日本書紀編纂考

 (引用先失念、折をみてれんだいこ記述に改める予定、暫しご容赦を)

 (最新見直し2006.11.22日)

 (れんだいこのショートメッセージ)


【日本書紀編纂考】
 681(天武紀10)年、三月十七日、天武天皇が、川嶋皇子以下十二名に「帝紀」と「上古諸事」を記定せしめたまうとあって、これが日本書紀修史事業の始まりとされている。

 書紀の修史事業は粘り強く進行し、朝廷はその材料として691(持統5)年、八月、大三輪氏、大伴氏、平群(へぐり)氏など十八の大豪族に先祖の事績を述べた墓記(おくつきのふみ)を提出させている。「同年九月と翌六年十二月には書紀の撰述を促すために唐人の続守言(しょくしゅげん)と薩弘恪(さつこうかく)を授賞したり、あるいは両氏死去後には文章学者の山田史(やまだのふひと)御方(みかた)に撰述を担当させ、述作を促すために慶雲四年(707)六月には学士として授章している」(森博達(もりひろみち)著「日本書紀の謎を解く」中公新書)。

 714(和銅7)年、紀清人(きのきよひと)、三宅藤麻呂が国史編纂メンバーに追加的に参加する。

 720(養老4)年、古事記献上から8年後、天武天皇の第3皇子である舎人親王等が日本書紀30巻、系図1巻を上宰し、元明女帝の皇女・元正女帝に献上した。日本書紀の完成を最も喜んだのは藤原不比等であったと思われる。701年に「大宝律令」を制定、710年に平城京遷都を主導し、我が子の宮子を持統天皇の孫にあたる文部天皇に嫁がせた不比等は、先行した古事記を踏まえつつ皇室の万世一系の系譜と由来を完成させ、現王朝の正統性を引き出すことに腐心していた。

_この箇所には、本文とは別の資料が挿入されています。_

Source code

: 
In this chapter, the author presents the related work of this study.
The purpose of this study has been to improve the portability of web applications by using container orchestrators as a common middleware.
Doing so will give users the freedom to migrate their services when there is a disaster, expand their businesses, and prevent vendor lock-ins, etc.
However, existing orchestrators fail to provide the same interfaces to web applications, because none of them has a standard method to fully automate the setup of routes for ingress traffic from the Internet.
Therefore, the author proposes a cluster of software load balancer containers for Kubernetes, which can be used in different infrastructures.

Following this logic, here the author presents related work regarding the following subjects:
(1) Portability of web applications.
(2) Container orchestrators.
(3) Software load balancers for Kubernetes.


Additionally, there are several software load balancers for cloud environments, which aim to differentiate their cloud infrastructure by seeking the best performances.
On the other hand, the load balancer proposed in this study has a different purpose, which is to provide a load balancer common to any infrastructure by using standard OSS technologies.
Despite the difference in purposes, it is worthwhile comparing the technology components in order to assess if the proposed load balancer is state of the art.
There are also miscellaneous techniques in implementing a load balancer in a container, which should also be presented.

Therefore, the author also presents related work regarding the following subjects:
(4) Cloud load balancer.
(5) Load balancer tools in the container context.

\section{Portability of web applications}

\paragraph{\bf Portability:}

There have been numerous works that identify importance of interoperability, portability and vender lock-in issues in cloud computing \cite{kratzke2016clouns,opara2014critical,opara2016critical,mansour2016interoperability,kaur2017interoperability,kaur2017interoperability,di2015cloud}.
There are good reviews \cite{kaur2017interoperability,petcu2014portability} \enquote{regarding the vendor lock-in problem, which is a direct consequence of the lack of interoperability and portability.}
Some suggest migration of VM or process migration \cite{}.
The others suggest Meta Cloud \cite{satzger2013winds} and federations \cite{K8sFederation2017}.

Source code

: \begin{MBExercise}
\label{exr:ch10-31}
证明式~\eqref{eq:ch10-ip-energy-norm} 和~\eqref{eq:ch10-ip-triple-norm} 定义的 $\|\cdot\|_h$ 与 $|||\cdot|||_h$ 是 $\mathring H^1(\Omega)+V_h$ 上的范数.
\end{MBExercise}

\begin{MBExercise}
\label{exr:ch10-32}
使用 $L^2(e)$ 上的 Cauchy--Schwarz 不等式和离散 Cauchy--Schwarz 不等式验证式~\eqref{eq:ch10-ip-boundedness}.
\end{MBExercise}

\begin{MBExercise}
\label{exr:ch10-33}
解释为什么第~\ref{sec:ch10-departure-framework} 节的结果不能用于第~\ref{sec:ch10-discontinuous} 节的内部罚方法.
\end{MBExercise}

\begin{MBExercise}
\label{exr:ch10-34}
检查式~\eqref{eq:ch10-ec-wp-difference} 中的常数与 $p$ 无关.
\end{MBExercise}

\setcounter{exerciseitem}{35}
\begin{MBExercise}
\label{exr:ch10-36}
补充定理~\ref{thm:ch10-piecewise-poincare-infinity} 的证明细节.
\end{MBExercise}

 日本書紀には、壬申の乱で敗北した天智天皇の娘でありながら勝者の天武天皇の后となった持統天皇の秘めた願いが込められていた。天武天皇の死後、皇太子である子の草壁皇子のためにライバルと目された天武系の大津皇子を抹殺したが、草壁皇子が若くして病死するという悲運に見舞われた。そこで自ら即位し持統天皇となった。持統天皇は、その後継者として孫の軽皇子の擁立を藤原不比等とともに図って文部天皇として即位させ天智系の復活を実現させた。その勝者の立場で書かれたのが日本書紀であった。

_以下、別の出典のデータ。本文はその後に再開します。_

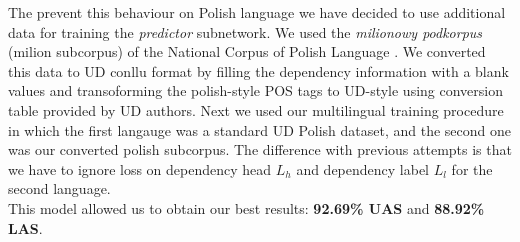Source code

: The prevent this behaviour on Polish language we have decided to use additional data
for training the \emph{predictor} subnetwork. We used the \emph{milionowy podkorpus} (milion subcorpus)
of the National Corpus of Polish Language \cite{przepiorkowski_nkjp_2012}. We converted
this data to UD conllu format by filling the dependency information with a blank values
and transoforming the polish-style POS tags to UD-style using conversion table provided
by UD authors.
Next we used our multilingual training procedure in which the first langauge was
a standard UD Polish dataset, and the second one was our converted polish subcorpus.
The difference with previous attempts is that we have to ignore loss on dependency head
$L_h$ and dependency label $L_l$ for the second language.\\
This model allowed us to obtain our best results: \textbf{92.69\% UAS} and \textbf{88.92\% LAS}.
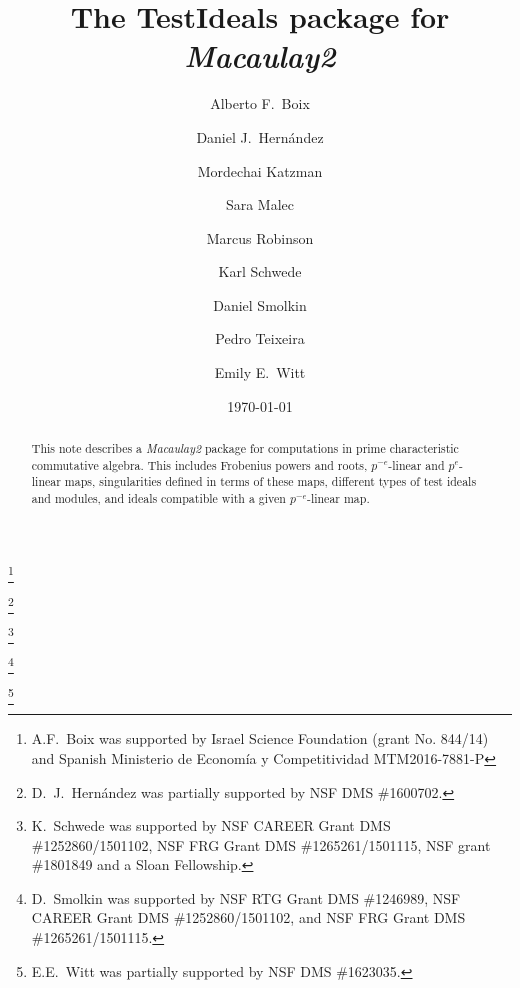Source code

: \documentclass{amsart}
\begin{document}
\title{The  {TestIdeals} package for \emph{Macaulay2}}
\author[Alberto F.\ Boix et at.]{Alberto F.\ Boix}
\address{Department of Mathematics, Ben-Gurion University of the Negev, Beer-Sheva 8410501, Israel}
\thanks{A.F.~Boix was supported by Israel Science Foundation (grant No. 844/14) and Spanish Ministerio de Econom\'ia y Competitividad MTM2016-7881-P}

\author[]{Daniel J.\ Hern\'andez}
\address{Department of Mathematics, University of Kansas, Lawrence, KS~66045, USA}
\thanks{D.~J.~Hern\'andez was partially supported by NSF DMS \#1600702.}

\author[]{Mordechai Katzman}
\address{Department of Pure Mathematics, University of Sheffield, Sheffield S37RH, United Kingdom}

\author[]{Sara Malec}
\address{Department of Mathematics, Hood College, Frederick, MD 21701}

\author[]{Marcus Robinson}
\address{Department of Mathematics, University of Utah, Salt Lake City, UT~84112, USA}

\author[]{Karl Schwede}
\address{Department of Mathematics, University of Utah, Salt Lake City, UT~84112, USA}
\thanks{K.~Schwede was supported by NSF CAREER Grant DMS \#1252860/1501102, NSF FRG Grant DMS \#1265261/1501115, NSF grant \#1801849 and a Sloan Fellowship.}

\author[]{Daniel Smolkin}
\address{Department of Mathematics, University of Utah, Salt Lake City, UT~84112, USA}
\thanks{D.~Smolkin was supported by NSF RTG Grant DMS \#1246989, NSF CAREER Grant DMS \#1252860/1501102, and NSF FRG Grant DMS \#1265261/1501115.}

\author[]{Pedro Teixeira}
\address{Department of Mathematics, Knox College, Galesburg, IL~61401, USA}

\author[]{Emily E.\ Witt}
\address{Department of Mathematics, University of Kansas, Lawrence, KS~66045, USA}
\thanks{E.E.~Witt was partially supported by NSF DMS \#1623035.}
\date{\today}

\begin{abstract}
	This note describes a \emph{Macaulay2} package for computations in prime characteristic commutative algebra.  This includes Frobenius powers and roots, $p^{-e}$-linear and $p^{e}$-linear  maps,
  singularities defined in terms of these maps, different types of test ideals and modules, and ideals compatible with a given $p^{-e}$-linear map.
\end{abstract}
\end{document}
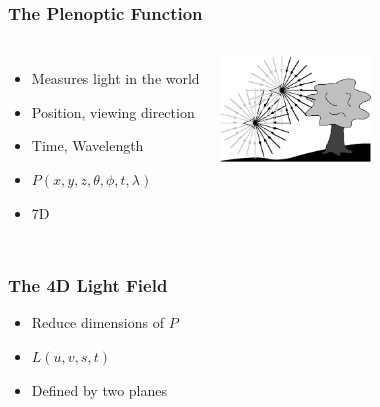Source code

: \documentclass[12pt, compress]{beamer}
\begin{document}
\begin{frame}[fragile]
	\frametitle{The Plenoptic Function}
	
	\begin{columns}[onlytextwidth]
			\begin{itemize}[<alert@+>]
				\item Measures light in the world
				\item Position, viewing direction
				\item Time, Wavelength
				\item $P(x, y, z, \theta, \phi, t, \lambda)$
				\item 7D
			\end{itemize}
			\vspace{-5cm}
			\includegraphics[width = 4cm]{images/plenoptic.png}
	\end{columns}
	
\end{frame}

\begin{frame}[fragile]
	\frametitle{The 4D Light Field}
	
	\begin{itemize}[<alert@+>]
		\item Reduce dimensions of $P$
		\item $L(u, v, s, t)$
		\item Defined by two planes
	\end{itemize}
	\begin{center}
	\end{center}
\end{frame}
\end{document}

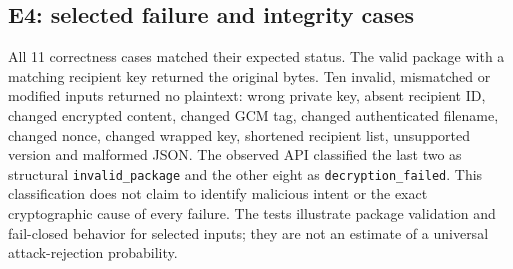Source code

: \subsection{E4: selected failure and integrity cases}
All 11 correctness cases matched their expected status. The valid package with a matching recipient key returned the original bytes. Ten invalid, mismatched or modified inputs returned no plaintext: wrong private key, absent recipient ID, changed encrypted content, changed GCM tag, changed authenticated filename, changed nonce, changed wrapped key, shortened recipient list, unsupported version and malformed JSON. The observed API classified the last two as structural \texttt{invalid\_package} and the other eight as \texttt{decryption\_failed}. This classification does not claim to identify malicious intent or the exact cryptographic cause of every failure. The tests illustrate package validation and fail-closed behavior for selected inputs; they are not an estimate of a universal attack-rejection probability.
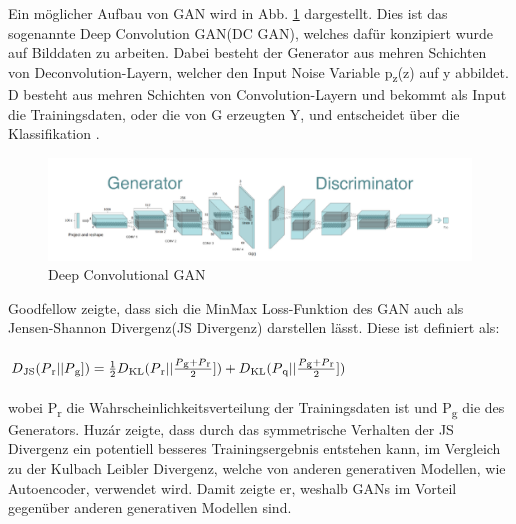 \documentclass{llncs}
\begin{document}
\\\\
Ein möglicher Aufbau von GAN wird in Abb. \ref{fig:Bild21} dargestellt. Dies ist das sogenannte Deep Convolution GAN(DC GAN), welches dafür konzipiert wurde auf Bilddaten zu arbeiten. Dabei besteht der Generator aus mehren Schichten von Deconvolution-Layern, welcher den Input Noise Variable p\textsubscript{z}(z) auf y abbildet. D besteht aus mehren Schichten von Convolution-Layern und bekommt als Input die Trainingsdaten, oder die von G erzeugten Y, und entscheidet über die Klassifikation \cite{dcgan}.
\begin{figure}[htbp] 
	\centering
	\includegraphics[width=1.0\textwidth]{dcgan1.png}
	\caption{Deep Convolutional GAN\protect\cite{dc-gan_book}}
	\label{fig:Bild21}
\end{figure}
Goodfellow \cite{goodfellow2014} zeigte, dass sich die MinMax Loss-Funktion des GAN auch als Jensen-Shannon Divergenz(JS Divergenz) darstellen lässt. Diese ist definiert als:
\\\\
\begin{math} D\textsubscript{JS}(P\textsubscript{r}|| P\textsubscript{g}])=\frac{1}{2}D\textsubscript{KL}(P\textsubscript{r}|| \frac{P\textsubscript{g}+P\textsubscript{r}}{2}])+D\textsubscript{KL}(P\textsubscript{q}|| \frac{P\textsubscript{g}+P\textsubscript{r}}{2}])  
\end{math}
\\\\
wobei P\textsubscript{r} die Wahrscheinlichkeitsverteilung der Trainingsdaten ist und P\textsubscript{g} die des Generators. Huzár \cite{sha} zeigte, dass durch das symmetrische Verhalten der JS Divergenz ein potentiell besseres Trainingsergebnis entstehen kann, im Vergleich zu der Kulbach Leibler Divergenz, welche von anderen generativen Modellen, wie Autoencoder, verwendet wird. Damit zeigte er, weshalb GANs im Vorteil gegenüber anderen generativen Modellen sind.
\newpage
\end{document}
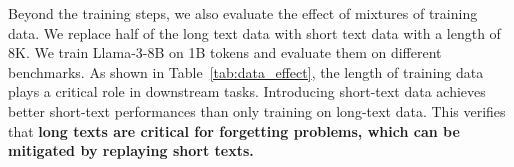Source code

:  Beyond the training steps, we also evaluate the effect of mixtures of training data. 
We replace half of the long text data with short text data with a length of 8K. We train Llama-3-8B on 1B tokens and evaluate them on different benchmarks. As shown in Table~\ref{tab:data_effect}, the length of training data plays a critical role in downstream tasks. 
Introducing short-text data achieves better short-text performances than only training on long-text data. This verifies that \textbf{long texts are critical for forgetting problems, which can be mitigated by replaying short texts.}



\begin{table}[htb]
    \centering
    \caption{Results of models trained with data mixtures with different lengths.}
    \label{tab:data_effect}

\end{table}

%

 日本書紀は古事記に続く国史書となったが官撰的地位を持つ。大安万呂(おおのやすまろ)の子孫である多人長(おおのひとなが)の著書「日本紀弘仁私記」の序文には、大安万呂が日本書紀の編纂に加わっていたと明記している。つまり、古事記を編纂した大安万呂が、古事記完成の僅か8年後にそれと異なる日本書紀を正史として新たに作り上げた、ということになる。

 古事記同様に序文があったと思われるが失われており、編纂の経緯や携わった人物など編集の仔細が分からない。古事記も日本書紀もいわゆる神代時代から始まって、古事記は第33代推古天皇まで、日本書紀は第41代持統天皇(在位690〜697)までの事跡を年を追って事件を記す編年体で綴っている。古事記は前半部分の方が詳しく、日本書紀は後半部分の方が記事が詳しい。読み比べればどこを訂正しているか歴然とするのであろうが、れんだいこにはその能力も時間もない。

 古事記と日本書紀は「記紀」と総称され、古事記も日本書紀も和漢混交体と云われる、和語を生かして万葉仮名にして、それに漢字を当てて記すという独特の文体を採用している。その際の漢字の当て字は、音訳と語義の両面から極力相応しい漢字を求めて当て字するという高度な手法が用いられている。但し、古事記と日本書紀では表記が悉く異なっている。そのそれぞれが何らかの適切な意味を持たせて当てられており、当てられた和語の客体を洞察するのに相応しいものとなっている。敢えて言えば、語彙を生かすことに於いて、古事記の方が古くからの言葉をそのまま残そうとしており、現在では母音はあいうえおの五つしかないが、古事記は当時八つあった母音を異なる漢字で書き分けている、とのことである。

 いずれにせよ、古事記、日本書紀に於ける和漢混交体文は、これを記した当時の文官の能力と日本の国家ないしは民族の主体性を示して余りあると云えるだろう。この点がもっと指摘され注目されても良いだろう。

 2006.12.4日 れんだいこ拝
 『弘仁私記』や一部の『書紀』古写本に、『書紀』の最初の講義が行われた養老五年(721)にその講義をした博士は太安万侶とされている。『書紀』が奏上される八年も前に撰上された『古事記』。『古事記』は第三十三代推古天皇の時代までを記しているが歴史の記述は第二十三代の顕宗(けんぞう)天皇(在位485〜487年)の頃までで、それ以降の天皇については系譜を示すのみで歴史は扱っていない。書紀は第四十一代持統天皇(在位690〜697年)までをみっちり扱っており、むしろ後半になればなるほど歴史の内容が濃くなっている。ちなみに、『書紀』全三十巻のうち、神代から顕宗天皇までは十五巻で、従って『古事記』は『書紀』のちょうど半分しかカバーしていない。